• [What is expected]: Using the material below, work out how many lines contain "three". Only the number is wanted.

• [Data for review]:
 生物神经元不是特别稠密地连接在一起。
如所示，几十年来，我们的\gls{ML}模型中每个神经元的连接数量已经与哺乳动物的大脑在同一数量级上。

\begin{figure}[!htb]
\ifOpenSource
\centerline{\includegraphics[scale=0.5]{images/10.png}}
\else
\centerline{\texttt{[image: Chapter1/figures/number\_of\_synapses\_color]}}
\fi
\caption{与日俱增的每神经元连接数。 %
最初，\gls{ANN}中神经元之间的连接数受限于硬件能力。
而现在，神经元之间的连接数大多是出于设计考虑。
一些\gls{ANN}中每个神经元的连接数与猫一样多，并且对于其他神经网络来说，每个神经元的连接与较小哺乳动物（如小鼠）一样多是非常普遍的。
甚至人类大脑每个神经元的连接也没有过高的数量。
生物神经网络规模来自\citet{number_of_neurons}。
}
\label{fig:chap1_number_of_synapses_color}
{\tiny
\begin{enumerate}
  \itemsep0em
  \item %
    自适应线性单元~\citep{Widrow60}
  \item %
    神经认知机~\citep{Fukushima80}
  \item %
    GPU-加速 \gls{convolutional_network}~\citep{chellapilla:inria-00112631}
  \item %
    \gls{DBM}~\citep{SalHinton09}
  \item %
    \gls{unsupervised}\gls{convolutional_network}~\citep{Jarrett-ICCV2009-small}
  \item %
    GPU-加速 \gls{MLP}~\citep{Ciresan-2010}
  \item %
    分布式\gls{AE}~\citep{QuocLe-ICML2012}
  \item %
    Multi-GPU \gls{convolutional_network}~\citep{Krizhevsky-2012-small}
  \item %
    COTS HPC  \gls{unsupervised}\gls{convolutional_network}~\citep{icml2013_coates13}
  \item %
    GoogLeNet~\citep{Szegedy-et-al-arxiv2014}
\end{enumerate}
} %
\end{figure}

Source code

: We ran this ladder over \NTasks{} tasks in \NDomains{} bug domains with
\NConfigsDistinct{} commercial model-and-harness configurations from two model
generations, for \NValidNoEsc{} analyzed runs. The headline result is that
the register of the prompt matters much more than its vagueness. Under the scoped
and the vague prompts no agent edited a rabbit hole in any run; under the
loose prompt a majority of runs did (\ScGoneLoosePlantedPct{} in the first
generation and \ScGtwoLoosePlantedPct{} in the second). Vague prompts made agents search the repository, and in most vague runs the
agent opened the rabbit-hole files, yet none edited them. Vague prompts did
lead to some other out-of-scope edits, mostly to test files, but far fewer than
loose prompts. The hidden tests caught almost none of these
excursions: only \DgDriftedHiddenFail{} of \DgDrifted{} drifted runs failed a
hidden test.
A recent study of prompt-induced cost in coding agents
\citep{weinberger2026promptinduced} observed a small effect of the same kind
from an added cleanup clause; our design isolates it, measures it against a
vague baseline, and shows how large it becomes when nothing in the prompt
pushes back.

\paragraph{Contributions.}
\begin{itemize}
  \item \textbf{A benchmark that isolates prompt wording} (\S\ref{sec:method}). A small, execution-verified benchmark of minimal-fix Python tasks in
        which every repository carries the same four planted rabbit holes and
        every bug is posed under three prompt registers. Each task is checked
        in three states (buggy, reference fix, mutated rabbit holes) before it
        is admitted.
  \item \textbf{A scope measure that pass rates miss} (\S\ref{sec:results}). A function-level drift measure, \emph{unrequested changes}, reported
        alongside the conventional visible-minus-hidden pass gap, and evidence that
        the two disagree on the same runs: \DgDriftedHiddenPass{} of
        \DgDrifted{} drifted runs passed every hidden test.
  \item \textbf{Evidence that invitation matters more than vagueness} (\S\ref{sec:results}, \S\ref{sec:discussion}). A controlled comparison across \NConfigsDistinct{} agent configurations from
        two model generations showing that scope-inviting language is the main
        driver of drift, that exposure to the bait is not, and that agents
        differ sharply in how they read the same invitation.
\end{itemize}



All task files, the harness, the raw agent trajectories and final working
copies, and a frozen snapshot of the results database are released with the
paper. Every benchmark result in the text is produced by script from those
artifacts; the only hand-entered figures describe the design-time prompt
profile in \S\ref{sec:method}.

• [Task response]: 2